From the line that contains "- 项目负责人: ldesign team" to the final line of the entries below, write out every line exactly as it appears, and nothing else.

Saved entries
::::::::::

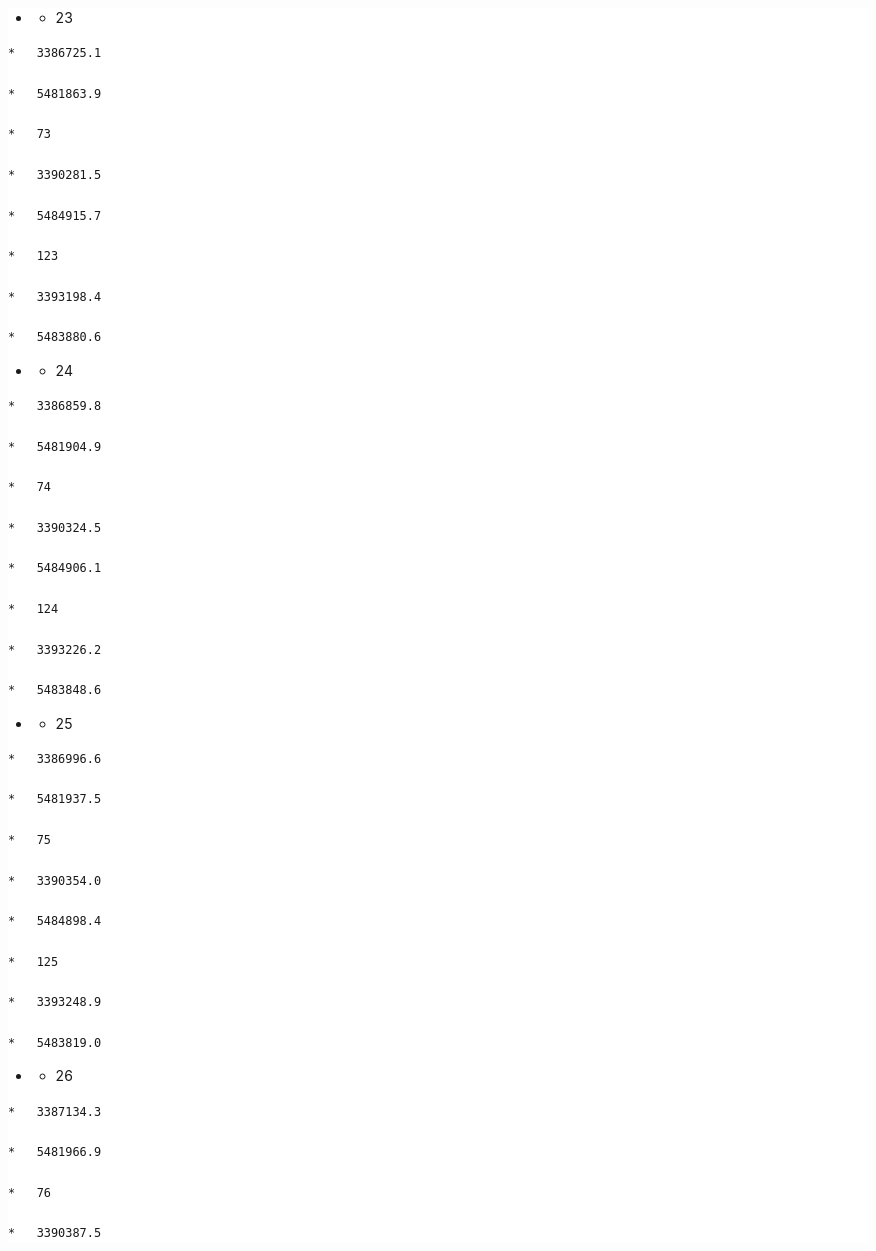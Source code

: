 
*    *   23

    *   3386725.1

    *   5481863.9

    *   73

    *   3390281.5

    *   5484915.7

    *   123

    *   3393198.4

    *   5483880.6


*    *   24

    *   3386859.8

    *   5481904.9

    *   74

    *   3390324.5

    *   5484906.1

    *   124

    *   3393226.2

    *   5483848.6


*    *   25

    *   3386996.6

    *   5481937.5

    *   75

    *   3390354.0

    *   5484898.4

    *   125

    *   3393248.9

    *   5483819.0


*    *   26

    *   3387134.3

    *   5481966.9

    *   76

    *   3390387.5

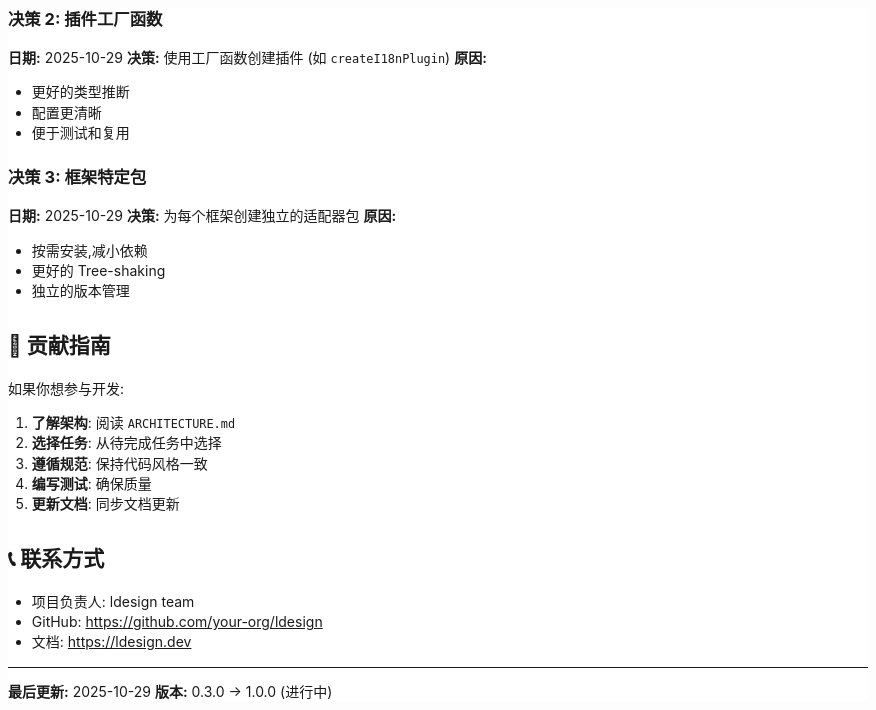 ### 决策 2: 插件工厂函数
**日期:** 2025-10-29
**决策:** 使用工厂函数创建插件 (如 `createI18nPlugin`)
**原因:**
- 更好的类型推断
- 配置更清晰
- 便于测试和复用

### 决策 3: 框架特定包
**日期:** 2025-10-29
**决策:** 为每个框架创建独立的适配器包
**原因:**
- 按需安装,减小依赖
- 更好的 Tree-shaking
- 独立的版本管理

## 🤝 贡献指南

如果你想参与开发:

1. **了解架构**: 阅读 `ARCHITECTURE.md`
2. **选择任务**: 从待完成任务中选择
3. **遵循规范**: 保持代码风格一致
4. **编写测试**: 确保质量
5. **更新文档**: 同步文档更新

## 📞 联系方式

- 项目负责人: ldesign team
- GitHub: https://github.com/your-org/ldesign
- 文档: https://ldesign.dev

---

**最后更新:** 2025-10-29
**版本:** 0.3.0 → 1.0.0 (进行中)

::::::::::

ANSWER SPACE
- 项目负责人: ldesign team
- GitHub: https://github.com/your-org/ldesign
- 文档: https://ldesign.dev

---

**最后更新:** 2025-10-29
**版本:** 0.3.0 → 1.0.0 (进行中)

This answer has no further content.